ORLANDO, Fla. - On Wednesday, more than 13,000 flags were placed outside the Dr. Phillips Center for the Performing Arts in downtown Orlando.
Each flag represented a post-Sept. 11, 2001 veteran suffering from post-traumatic stress disorder.
"Those flags represent our families, our brothers, our sisters, our mothers, our fathers, our children so it's important that we take care of them and get them the help they need," said Mark Canty, undersheriff at the Orange County Sheriff's Office.
He said he remembers exactly where he was during the 2001 terror attacks on U.S. soil.
"We were training in Lake County through their sheriff's office and we watched the towers come down and we couldn't really believe it because you never thought our country could be attacked in such a way," Canty explained.
The Veterans Affairs Administration reports that 35% to 50% of returning veterans do not seek treatment for their mental health condition.
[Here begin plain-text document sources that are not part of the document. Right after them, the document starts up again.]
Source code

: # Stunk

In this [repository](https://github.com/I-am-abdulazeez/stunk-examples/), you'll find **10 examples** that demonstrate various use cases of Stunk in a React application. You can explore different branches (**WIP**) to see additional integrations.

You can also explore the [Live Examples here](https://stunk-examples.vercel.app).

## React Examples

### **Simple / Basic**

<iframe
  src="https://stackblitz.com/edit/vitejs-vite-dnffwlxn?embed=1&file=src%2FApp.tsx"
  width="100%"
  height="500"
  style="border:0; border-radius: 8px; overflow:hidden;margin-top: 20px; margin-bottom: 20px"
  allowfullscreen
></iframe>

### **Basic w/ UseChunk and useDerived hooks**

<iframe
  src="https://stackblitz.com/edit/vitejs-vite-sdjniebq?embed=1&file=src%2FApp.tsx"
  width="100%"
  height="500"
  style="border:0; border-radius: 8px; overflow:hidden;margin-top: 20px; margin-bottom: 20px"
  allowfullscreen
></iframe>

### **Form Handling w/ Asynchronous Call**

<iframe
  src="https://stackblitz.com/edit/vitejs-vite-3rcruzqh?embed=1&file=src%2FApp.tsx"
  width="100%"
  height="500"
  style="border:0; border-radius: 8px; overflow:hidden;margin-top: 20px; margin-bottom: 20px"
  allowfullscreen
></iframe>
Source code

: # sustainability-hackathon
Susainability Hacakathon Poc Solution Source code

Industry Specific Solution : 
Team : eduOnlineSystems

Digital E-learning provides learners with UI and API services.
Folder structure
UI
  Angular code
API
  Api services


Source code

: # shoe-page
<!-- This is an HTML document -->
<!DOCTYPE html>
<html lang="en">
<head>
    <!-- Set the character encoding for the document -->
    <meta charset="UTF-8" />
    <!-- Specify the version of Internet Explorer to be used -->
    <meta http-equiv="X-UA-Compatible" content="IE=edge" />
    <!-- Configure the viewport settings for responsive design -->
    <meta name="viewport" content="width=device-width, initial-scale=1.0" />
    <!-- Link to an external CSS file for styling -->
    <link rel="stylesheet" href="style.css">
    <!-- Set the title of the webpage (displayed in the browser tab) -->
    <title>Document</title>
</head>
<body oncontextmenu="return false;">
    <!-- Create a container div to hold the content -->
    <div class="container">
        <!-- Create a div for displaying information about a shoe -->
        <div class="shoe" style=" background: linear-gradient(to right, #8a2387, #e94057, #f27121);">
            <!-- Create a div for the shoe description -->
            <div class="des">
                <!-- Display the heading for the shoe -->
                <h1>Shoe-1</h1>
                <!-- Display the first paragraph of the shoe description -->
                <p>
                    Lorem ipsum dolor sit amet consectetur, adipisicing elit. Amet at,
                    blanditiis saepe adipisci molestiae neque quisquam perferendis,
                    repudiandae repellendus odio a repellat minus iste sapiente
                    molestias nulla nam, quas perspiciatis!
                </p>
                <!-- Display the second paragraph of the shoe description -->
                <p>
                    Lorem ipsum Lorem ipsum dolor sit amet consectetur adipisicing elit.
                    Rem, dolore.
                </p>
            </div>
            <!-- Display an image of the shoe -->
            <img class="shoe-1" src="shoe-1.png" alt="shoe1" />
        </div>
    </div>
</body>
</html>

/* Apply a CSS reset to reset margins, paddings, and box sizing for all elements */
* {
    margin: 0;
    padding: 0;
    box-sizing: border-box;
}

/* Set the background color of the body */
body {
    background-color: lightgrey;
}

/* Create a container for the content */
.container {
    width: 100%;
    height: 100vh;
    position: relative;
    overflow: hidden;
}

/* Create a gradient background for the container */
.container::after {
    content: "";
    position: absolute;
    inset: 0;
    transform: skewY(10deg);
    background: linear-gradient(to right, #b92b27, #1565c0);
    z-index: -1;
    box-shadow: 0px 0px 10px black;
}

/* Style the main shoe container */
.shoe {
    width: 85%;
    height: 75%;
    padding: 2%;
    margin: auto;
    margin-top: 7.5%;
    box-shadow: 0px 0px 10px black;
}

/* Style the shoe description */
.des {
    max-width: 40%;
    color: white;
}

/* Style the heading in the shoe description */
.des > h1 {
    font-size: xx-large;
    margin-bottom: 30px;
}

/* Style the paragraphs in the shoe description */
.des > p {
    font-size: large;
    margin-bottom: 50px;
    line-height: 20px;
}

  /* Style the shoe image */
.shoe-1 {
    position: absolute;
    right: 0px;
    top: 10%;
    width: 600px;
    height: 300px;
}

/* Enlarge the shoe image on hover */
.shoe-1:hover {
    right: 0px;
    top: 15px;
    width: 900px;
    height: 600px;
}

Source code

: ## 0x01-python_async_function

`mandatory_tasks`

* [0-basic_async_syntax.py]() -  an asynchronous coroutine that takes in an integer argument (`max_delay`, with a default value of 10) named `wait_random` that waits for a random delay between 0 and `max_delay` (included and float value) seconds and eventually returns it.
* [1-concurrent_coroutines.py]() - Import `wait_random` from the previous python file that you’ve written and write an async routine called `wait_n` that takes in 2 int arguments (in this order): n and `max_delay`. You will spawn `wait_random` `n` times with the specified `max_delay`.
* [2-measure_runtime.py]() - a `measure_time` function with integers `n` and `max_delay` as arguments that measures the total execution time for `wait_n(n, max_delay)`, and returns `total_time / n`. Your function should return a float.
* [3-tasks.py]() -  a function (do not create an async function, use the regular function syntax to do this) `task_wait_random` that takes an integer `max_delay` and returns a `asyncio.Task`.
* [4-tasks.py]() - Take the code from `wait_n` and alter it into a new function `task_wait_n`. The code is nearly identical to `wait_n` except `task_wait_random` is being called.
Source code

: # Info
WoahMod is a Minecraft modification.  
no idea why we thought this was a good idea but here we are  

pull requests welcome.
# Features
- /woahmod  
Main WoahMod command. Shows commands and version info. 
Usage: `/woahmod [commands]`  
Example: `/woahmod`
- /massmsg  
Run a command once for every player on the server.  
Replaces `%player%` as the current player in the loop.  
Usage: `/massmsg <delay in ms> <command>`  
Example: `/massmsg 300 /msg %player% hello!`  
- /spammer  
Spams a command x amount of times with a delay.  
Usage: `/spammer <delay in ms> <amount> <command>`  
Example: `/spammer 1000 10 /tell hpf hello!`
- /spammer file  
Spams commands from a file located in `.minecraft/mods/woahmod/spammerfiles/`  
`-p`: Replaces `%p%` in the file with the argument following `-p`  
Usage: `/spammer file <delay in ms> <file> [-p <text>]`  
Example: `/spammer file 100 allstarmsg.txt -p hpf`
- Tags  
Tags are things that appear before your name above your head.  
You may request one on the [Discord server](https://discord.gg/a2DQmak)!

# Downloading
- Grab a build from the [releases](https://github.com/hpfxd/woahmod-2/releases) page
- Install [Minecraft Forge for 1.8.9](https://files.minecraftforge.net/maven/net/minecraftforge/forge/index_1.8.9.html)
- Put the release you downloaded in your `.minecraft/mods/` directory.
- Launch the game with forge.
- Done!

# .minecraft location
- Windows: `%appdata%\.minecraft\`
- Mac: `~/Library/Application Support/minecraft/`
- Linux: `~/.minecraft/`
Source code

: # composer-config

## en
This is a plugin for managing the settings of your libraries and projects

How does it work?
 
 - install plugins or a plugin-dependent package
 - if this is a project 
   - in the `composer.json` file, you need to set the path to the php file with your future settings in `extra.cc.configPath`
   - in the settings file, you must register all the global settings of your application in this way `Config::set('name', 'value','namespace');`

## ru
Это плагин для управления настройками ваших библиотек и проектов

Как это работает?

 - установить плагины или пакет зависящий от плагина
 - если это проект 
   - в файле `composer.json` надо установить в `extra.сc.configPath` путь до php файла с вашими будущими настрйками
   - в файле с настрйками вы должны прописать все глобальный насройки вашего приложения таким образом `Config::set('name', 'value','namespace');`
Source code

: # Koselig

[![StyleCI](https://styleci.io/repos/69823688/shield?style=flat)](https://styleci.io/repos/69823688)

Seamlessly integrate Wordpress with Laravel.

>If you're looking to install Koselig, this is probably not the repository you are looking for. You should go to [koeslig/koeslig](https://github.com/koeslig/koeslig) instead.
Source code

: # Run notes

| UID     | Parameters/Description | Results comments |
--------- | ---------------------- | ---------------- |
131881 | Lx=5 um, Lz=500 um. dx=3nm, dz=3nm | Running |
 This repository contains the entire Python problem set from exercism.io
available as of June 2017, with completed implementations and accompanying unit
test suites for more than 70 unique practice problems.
"We remember the day that our country was attacked and how bravely firefighters in New York sought to rescue those trapped in the two buildings and how many lost their lives that day," Orlando Mayor Buddy Dyer said.
Volunteers with the Camaraderie Foundation who planted the flags on Wednesday say their mission is to provide healing for the invisible wounds of war through private counseling, spiritual comfort and emotional support for members of all military branches.